National Institute of Animal Health (NIAH)

Topics in Animal Health Research 2012

20. The capsule of Erysipelothrix rhusiopathiae is modified by phosphocholine: A critical modification for the virulence of this organism


The capsule has been implicated in the virulence of the swine pathogen Erysipelothrix rhusiopathiae. Genome analysis of the Fujisawa strain of E. rhusiopathiae revealed that the genetic locus for capsular polysaccharide synthesis (cps) is located next to a lic operon, which is involved in the incorporation and expression of phosphorylcholine (PCho). Reverse transcription-PCR analysis showed that cps and lic are transcribed as a single mRNA, indicating that the loci form an operon. The capsular materials were isolated from the Fujisawa strain by hot water extraction and treatment with DNase, RNase, pronase, and N acetylmuramidase, followed by anion-exchange and gel filtration chromatography. The materials were analyzed by high-performance liquid chromatography, mass spectrometry, and nuclear magnetic resonance (NMR) spectroscopy.
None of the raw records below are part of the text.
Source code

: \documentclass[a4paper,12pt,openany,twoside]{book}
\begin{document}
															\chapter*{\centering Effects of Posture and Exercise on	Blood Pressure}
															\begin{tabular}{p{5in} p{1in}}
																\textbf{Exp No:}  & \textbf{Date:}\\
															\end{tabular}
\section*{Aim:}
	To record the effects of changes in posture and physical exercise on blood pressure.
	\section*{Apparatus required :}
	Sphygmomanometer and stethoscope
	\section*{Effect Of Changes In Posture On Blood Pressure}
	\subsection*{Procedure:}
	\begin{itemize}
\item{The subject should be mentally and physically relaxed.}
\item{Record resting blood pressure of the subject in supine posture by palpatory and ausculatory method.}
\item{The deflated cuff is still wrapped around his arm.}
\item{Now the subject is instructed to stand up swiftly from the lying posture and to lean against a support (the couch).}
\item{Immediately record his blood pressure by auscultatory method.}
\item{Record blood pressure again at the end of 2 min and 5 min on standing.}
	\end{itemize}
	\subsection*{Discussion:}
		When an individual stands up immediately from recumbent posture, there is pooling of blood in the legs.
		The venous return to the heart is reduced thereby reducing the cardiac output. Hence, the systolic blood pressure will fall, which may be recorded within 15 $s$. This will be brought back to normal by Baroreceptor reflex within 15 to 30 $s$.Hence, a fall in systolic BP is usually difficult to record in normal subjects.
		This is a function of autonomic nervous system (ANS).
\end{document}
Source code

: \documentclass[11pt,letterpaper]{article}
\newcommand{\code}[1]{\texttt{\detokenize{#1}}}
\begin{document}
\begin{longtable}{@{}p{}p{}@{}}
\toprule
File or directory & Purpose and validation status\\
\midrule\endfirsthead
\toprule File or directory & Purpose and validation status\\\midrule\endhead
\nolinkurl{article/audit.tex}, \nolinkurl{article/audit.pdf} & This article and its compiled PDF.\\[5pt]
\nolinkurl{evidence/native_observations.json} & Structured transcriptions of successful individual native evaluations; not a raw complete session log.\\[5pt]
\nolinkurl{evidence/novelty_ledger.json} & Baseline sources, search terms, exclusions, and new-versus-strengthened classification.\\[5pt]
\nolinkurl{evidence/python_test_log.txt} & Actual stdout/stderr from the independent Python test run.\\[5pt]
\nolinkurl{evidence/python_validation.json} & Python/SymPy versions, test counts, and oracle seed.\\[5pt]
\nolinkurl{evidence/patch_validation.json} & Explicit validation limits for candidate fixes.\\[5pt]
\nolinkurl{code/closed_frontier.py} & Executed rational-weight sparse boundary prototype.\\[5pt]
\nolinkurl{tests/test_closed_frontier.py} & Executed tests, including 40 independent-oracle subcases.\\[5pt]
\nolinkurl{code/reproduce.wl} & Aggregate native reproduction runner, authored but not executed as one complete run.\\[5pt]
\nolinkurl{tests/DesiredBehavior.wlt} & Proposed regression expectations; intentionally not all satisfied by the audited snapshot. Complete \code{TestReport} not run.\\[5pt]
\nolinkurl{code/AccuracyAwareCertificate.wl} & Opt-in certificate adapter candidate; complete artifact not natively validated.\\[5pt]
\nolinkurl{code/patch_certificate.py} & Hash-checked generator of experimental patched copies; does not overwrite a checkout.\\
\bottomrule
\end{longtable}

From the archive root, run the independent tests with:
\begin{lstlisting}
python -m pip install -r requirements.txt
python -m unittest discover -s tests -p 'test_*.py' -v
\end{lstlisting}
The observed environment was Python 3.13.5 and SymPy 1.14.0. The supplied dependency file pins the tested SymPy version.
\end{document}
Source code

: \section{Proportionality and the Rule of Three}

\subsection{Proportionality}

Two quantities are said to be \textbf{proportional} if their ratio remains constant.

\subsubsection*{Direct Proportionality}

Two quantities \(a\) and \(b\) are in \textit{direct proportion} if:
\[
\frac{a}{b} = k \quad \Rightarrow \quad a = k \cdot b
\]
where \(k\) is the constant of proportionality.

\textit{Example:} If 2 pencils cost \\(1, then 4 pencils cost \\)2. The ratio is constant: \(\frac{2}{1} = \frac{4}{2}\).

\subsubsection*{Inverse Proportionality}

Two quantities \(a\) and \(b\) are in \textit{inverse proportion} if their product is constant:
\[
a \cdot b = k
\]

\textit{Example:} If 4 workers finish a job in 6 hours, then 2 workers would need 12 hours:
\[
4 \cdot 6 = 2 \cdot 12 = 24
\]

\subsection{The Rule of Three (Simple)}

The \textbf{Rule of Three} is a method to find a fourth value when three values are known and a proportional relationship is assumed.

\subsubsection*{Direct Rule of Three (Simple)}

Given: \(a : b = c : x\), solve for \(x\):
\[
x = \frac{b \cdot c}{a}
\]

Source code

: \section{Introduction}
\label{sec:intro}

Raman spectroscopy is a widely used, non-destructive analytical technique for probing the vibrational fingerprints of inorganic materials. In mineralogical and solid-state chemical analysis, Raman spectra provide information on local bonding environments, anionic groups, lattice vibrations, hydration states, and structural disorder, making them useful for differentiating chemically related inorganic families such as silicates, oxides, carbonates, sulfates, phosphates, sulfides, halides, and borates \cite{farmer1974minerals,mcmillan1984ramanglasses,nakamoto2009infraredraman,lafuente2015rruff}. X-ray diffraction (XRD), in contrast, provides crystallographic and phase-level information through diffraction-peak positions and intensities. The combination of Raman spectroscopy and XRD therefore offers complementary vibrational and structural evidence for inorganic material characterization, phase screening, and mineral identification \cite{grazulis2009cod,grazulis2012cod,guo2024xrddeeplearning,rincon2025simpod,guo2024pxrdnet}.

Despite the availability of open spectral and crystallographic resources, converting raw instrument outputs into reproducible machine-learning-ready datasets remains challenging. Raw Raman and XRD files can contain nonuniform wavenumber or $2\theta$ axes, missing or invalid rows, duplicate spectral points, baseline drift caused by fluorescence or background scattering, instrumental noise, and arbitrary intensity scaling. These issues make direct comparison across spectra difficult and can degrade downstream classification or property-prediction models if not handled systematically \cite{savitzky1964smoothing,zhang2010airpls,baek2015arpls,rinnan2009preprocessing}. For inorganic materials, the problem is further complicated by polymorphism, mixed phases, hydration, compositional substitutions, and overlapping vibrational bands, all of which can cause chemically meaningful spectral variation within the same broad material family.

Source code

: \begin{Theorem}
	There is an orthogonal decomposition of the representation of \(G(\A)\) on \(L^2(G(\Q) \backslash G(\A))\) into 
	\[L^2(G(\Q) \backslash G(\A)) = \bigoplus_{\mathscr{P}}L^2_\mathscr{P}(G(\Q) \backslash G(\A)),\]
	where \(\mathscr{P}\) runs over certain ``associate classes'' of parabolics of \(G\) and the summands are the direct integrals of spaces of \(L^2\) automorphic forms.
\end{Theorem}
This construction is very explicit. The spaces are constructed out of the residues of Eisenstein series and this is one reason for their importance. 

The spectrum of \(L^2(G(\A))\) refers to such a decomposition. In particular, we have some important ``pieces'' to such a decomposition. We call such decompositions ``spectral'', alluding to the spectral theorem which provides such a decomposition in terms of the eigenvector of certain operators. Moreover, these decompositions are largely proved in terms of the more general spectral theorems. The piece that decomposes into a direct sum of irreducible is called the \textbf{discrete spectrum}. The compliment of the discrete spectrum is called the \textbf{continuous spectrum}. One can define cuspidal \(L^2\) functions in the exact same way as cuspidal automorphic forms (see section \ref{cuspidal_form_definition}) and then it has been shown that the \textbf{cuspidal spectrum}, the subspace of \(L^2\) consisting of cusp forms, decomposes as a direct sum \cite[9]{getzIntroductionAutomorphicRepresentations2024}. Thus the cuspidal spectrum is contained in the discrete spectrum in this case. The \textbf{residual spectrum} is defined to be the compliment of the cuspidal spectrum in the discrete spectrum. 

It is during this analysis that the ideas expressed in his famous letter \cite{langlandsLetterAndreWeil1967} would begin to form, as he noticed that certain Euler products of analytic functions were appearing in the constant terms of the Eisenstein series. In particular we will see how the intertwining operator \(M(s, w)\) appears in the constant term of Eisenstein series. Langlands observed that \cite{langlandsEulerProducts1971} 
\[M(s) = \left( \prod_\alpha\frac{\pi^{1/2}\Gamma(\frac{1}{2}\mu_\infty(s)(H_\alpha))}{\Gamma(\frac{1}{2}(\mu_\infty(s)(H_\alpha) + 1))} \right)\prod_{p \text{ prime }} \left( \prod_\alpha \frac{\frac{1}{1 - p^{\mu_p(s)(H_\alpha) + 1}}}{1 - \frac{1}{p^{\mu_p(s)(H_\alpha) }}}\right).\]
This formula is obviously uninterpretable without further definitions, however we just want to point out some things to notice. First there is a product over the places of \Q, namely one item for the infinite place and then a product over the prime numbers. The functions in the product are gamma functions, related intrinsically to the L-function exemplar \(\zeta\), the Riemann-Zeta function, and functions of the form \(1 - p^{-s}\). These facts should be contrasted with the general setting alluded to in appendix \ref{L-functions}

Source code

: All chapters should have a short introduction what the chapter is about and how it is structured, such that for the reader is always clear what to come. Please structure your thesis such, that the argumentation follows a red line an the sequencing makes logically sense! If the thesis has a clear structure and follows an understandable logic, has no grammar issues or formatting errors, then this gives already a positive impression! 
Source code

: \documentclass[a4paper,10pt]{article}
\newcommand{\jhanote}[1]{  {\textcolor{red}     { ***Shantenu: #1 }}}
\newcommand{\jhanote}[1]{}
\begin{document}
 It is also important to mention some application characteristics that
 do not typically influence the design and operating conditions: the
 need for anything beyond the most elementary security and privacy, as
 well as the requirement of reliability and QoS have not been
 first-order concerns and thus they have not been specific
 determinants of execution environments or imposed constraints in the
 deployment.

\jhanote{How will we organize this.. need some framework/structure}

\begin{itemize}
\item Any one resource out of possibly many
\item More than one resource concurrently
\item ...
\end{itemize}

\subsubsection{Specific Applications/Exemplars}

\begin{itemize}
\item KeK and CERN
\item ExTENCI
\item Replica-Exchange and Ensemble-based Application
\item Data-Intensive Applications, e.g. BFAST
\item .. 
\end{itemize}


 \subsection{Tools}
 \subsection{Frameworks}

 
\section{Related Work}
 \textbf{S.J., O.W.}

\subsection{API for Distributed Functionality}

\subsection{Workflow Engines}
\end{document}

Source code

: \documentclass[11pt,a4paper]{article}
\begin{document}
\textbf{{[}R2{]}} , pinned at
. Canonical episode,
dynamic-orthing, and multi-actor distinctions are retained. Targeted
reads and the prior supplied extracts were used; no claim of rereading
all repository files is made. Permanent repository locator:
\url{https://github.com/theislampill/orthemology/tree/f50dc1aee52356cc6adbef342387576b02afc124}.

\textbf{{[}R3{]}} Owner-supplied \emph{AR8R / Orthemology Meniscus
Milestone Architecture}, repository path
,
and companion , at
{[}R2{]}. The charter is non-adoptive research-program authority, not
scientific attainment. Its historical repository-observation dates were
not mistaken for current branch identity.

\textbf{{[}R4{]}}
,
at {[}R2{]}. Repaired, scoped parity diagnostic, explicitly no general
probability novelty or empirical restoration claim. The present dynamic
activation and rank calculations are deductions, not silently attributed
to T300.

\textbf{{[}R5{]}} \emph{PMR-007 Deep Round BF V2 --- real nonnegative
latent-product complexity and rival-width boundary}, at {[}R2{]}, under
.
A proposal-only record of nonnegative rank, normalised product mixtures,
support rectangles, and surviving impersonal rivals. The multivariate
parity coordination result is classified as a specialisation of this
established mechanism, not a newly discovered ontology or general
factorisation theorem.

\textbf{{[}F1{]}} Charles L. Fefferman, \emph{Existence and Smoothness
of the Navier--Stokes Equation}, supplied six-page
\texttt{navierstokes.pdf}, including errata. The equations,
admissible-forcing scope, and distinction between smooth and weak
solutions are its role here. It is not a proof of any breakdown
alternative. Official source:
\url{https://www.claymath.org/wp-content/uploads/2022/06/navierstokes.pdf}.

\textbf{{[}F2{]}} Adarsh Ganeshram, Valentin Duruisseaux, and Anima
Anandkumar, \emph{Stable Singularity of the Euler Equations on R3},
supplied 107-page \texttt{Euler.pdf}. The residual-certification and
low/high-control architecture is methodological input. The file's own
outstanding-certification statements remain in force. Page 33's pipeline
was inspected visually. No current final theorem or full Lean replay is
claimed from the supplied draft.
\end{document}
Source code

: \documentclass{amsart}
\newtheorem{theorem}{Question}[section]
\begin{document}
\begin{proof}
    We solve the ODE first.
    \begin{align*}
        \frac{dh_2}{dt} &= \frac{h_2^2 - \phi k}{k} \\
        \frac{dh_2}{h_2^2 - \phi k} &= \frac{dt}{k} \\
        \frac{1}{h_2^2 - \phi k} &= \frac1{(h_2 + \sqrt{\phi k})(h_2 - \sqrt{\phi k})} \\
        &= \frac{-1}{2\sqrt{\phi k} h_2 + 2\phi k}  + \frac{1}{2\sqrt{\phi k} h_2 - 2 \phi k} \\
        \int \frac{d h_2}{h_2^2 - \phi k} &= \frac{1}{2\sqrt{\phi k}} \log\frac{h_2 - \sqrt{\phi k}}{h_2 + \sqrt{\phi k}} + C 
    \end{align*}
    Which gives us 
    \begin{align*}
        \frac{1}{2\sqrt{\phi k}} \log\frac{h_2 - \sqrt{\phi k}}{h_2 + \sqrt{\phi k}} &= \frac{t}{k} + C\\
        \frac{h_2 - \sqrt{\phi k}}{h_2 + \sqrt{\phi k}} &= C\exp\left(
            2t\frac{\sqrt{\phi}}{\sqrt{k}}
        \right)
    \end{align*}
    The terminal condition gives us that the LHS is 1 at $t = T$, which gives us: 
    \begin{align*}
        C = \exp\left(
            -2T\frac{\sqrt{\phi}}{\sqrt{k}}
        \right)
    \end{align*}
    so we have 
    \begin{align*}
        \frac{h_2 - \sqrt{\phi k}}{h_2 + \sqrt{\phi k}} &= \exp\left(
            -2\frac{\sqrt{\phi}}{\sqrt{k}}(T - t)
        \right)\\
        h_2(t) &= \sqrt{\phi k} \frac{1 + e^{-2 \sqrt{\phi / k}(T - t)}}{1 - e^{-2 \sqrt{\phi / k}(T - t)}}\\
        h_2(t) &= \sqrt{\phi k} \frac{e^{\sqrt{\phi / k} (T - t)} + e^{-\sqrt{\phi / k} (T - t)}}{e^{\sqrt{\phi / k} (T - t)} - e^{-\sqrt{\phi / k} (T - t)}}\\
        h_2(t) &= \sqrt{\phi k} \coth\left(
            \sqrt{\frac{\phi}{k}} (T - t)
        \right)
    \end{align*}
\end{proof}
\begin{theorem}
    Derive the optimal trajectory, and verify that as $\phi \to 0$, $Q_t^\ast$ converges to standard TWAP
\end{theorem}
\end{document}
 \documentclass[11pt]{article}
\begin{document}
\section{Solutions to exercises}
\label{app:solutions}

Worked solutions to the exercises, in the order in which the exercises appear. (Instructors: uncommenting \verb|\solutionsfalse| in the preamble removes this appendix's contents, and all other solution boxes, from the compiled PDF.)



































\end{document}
The capsular polysaccharide of E. rhusiopathiae is heterogeneous and consists of the major monosaccharides galacturonic acid, galactose, mannose, glucose, arabinose, xylose, and N-acetylglucosamine, and some minor monosaccharides including ribose, rhamnose, and N-acetylgalactosamine. In addition, the capsule is modified by PCho, which comigrates with the capsular materials, as determined by western immunoblotting, and colocalizes on the cell surface, as determined by immunogold electron microscopy. Virulence testing of PCho-defective mutants in mice demonstrated that PCho is critical for the virulence of this organism.